McDiarmid Falls is a waterfall on Grouse Creek in Wells Gray Provincial Park, east-central British Columbia, Canada. It is located 100 m downstream from Moul Falls and 150 m upstream from Grouse Creek's confluence with the Clearwater River.

Grouse Creek rises from snowmelt, a lake and springs at a pass between Trophy Mountain and Table Mountain. It flows 18 km west before tumbling over Moul Falls and McDiarmid Falls. The creek drops a total of 150 m in its last 1 km as it has eroded into the escarpment of a volcanic plateau.

==Naming==
McDiarmid Falls was named officially in 2000 and refers to Garfield (better known as Mac) and Cecile McDiarmid, a pioneer family of the Clearwater Valley. They moved to the area in 1944 and purchased 160 acres of land just south of Grouse Creek. In 1956 they purchased a separate property of 70 acres beside the Clearwater River and adjacent to both Moul Falls and McDiarmid Falls. Both waterfalls are just inside the expanded 1997 boundaries of Wells Gray Park. In the late 1940s, the McDiarmids established several cabins along the Clearwater River and their guiding business attracted many guests to the fabulous river fishing. In 1950, the McDiarmids started construction of Trophies Lodge which opened for business in 1953. Their guests stayed a night at Trophies Lodge, then were taken by horse down to the Clearwater River to stay in one of the fishing cabins for a week or longer. The McDiarmids prepared and served gourmet meals in this remote area and even provided nightly entertainment because Cecile was a trained opera singer. Some of their guests were renowned, including H.R. MacMillan, president of the forest company MacMillan Bloedel; he visited twice a year with an entourage of business friends and owned property on the Clearwater River from 1949 to 1972. When a logging road was built along the Clearwater River in 1965, the fishing was virtually destroyed within a few years. By 1973 the fishing cabins had been abandoned and the McDiarmids closed Trophies Lodge as a business, but continued to live in the large log building. Cecile died in 1986. Mac lived alone in his lodge until 1995 and died at the age of 92 in 1998.

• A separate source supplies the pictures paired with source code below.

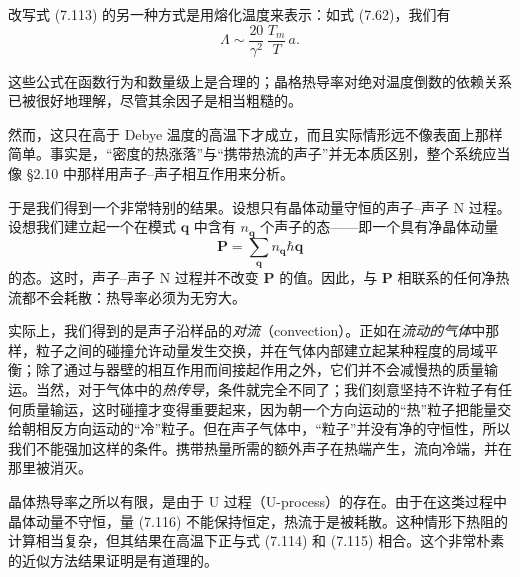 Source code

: 改写式 (7.113) 的另一种方式是用熔化温度来表示：如式 (7.62)，我们有
\begin{equation*}
\Lambda\sim\frac{20}{\gamma^{2}}\,\frac{T_{m}}{T}\,a.\tag{7.115}
\end{equation*}

这些公式在函数行为和数量级上是合理的；晶格热导率对绝对温度倒数的依赖关系已被很好地理解，尽管其余因子是相当粗糙的。

然而，这只在高于 Debye 温度的高温下才成立，而且实际情形远不像表面上那样简单。事实是，“密度的热涨落”与“携带热流的声子”并无本质区别，整个系统应当像 §2.10 中那样用声子--声子相互作用来分析。

于是我们得到一个非常特别的结果。设想只有晶体动量守恒的声子--声子 N 过程。设想我们建立起一个在模式 $\mathbf{q}$ 中含有 $n_{\mathbf{q}}$ 个声子的态——即一个具有净晶体动量
\begin{equation*}
\mathbf{P}=\sum_{\mathbf{q}}n_{\mathbf{q}}\hbar\mathbf{q}\tag{7.116}
\end{equation*}
的态。这时，声子--声子 N 过程并不改变 $\mathbf{P}$ 的值。因此，与 $\mathbf{P}$ 相联系的任何净热流都不会耗散：热导率必须为无穷大。

实际上，我们得到的是声子沿样品的\emph{对流}（convection）。正如在\emph{流动的气体}中那样，粒子之间的碰撞允许动量发生交换，并在气体内部建立起某种程度的局域平衡；除了通过与器壁的相互作用而间接起作用之外，它们并不会减慢热的质量输运。当然，对于气体中的\emph{热传导}，条件就完全不同了；我们刻意坚持不许粒子有任何质量输运，这时碰撞才变得重要起来，因为朝一个方向运动的“热”粒子把能量交给朝相反方向运动的“冷”粒子。但在声子气体中，“粒子”并没有净的守恒性，所以我们不能强加这样的条件。携带热量所需的额外声子在热端产生，流向冷端，并在那里被消灭。

晶体热导率之所以有限，是由于 U 过程（U-process）的存在。由于在这类过程中晶体动量不守恒，量 (7.116) 不能保持恒定，热流于是被耗散。这种情形下热阻的计算相当复杂，但其结果在高温下正与式 (7.114) 和 (7.115) 相合。这个非常朴素的近似方法结果证明是有道理的。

Grouse Creek is the fourth name for the stream that forms McDiarmid Falls. No other Wells Gray Park place name has been changed more times. Surveyor Robert Lee referred to it as Beaver Creek on his maps drawn in 1912 to 1914. After the area was settled, the stream became known as Grouse Creek because of the profusion of blue grouse that inhabited these forests. The waterfall and creek were called Moul starting in the 1930s, referring to George William Moul, a nearby homesteader from 1915 to 1918. In the 1980s, locals gradually reverted to using the Grouse Creek name, even though "Moul Creek" appeared on all the maps. The Ministry of Highways erected a "Grouse Creek" sign on the Clearwater Valley Road bridge in 1990 which confused travellers even more. The following year, the Friends of Wells Gray Park requested a ruling from the Geographical Names Office in Victoria. After an investigation of local and historical usage, a decision was announced in favour of Grouse Creek. Moul Falls remained unchanged.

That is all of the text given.